■ TO DO:
Copy every line in the records below that contains the word "eqnarray".

■ MATERIAL TO PROCESS:
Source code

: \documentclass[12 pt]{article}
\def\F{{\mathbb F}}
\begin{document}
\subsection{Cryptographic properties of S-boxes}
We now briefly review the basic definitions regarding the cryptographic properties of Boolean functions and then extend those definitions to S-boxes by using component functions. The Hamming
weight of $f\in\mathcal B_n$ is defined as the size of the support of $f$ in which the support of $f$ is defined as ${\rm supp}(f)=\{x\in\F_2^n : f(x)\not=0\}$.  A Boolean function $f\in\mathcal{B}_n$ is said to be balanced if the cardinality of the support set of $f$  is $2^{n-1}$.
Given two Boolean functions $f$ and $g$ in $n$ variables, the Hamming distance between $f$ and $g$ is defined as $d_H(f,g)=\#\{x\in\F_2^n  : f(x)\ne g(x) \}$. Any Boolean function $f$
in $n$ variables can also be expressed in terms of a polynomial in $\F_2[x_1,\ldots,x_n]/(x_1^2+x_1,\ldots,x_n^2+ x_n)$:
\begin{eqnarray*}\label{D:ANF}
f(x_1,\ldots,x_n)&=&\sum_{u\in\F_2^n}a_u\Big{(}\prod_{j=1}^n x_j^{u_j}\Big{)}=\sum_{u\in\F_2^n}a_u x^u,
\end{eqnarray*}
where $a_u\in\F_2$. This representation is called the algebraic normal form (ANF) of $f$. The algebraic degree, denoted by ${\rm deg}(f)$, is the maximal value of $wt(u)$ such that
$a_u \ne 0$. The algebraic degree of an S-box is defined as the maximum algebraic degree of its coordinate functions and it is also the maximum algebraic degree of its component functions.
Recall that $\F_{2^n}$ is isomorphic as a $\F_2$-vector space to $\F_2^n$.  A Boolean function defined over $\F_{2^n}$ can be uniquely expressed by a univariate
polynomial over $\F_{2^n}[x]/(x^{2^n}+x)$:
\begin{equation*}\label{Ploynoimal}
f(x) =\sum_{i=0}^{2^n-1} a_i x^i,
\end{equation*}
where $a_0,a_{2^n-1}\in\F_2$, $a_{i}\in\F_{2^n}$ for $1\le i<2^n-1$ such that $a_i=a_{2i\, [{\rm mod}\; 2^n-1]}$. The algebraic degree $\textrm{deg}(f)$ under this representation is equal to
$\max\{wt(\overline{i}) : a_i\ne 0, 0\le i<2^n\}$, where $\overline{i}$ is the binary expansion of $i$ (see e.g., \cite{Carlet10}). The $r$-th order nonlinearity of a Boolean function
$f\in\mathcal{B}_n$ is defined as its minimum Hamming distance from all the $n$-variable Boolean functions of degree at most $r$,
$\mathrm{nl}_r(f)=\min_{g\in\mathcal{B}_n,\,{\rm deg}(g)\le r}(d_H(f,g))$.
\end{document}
...
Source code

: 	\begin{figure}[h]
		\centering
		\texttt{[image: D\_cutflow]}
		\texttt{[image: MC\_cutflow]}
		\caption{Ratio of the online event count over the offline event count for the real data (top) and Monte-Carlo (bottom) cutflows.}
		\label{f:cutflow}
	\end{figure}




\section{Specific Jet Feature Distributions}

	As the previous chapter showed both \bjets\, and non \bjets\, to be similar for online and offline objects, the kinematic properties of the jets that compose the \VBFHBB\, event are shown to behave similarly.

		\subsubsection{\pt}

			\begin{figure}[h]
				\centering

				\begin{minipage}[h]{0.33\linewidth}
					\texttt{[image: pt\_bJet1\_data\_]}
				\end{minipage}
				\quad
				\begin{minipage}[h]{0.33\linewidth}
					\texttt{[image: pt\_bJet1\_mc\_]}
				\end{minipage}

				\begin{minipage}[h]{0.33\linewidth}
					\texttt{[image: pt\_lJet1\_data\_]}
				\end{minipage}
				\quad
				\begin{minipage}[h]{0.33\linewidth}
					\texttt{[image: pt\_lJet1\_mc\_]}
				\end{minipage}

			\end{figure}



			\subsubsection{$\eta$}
==
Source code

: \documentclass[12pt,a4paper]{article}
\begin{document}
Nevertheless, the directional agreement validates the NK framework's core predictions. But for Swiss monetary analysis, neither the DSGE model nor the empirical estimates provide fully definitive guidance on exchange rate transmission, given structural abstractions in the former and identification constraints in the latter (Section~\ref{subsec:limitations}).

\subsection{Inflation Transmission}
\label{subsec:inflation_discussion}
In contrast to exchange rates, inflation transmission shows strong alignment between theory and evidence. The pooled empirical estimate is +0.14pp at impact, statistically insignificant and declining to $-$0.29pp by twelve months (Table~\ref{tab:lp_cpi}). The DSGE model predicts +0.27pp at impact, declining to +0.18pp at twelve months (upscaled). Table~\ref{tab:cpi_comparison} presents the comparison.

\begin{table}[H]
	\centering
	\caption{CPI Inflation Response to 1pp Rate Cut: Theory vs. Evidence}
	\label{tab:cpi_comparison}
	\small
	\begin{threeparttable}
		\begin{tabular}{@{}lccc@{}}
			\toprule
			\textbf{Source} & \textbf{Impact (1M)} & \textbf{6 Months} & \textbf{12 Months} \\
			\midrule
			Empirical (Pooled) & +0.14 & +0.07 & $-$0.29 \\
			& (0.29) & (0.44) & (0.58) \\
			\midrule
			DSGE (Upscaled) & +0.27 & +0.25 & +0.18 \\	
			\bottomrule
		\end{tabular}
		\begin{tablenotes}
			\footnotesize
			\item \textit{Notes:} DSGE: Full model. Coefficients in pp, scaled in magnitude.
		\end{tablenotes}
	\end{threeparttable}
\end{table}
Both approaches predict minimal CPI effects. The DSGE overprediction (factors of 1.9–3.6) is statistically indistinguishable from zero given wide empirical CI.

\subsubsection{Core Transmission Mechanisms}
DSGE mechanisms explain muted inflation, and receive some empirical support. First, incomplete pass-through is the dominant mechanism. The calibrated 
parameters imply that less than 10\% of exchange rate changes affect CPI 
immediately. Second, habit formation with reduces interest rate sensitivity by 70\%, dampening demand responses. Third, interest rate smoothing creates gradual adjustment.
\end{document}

■ SOLUTION TO THIS TASK:
\begin{eqnarray*}\label{D:ANF}
\end{eqnarray*}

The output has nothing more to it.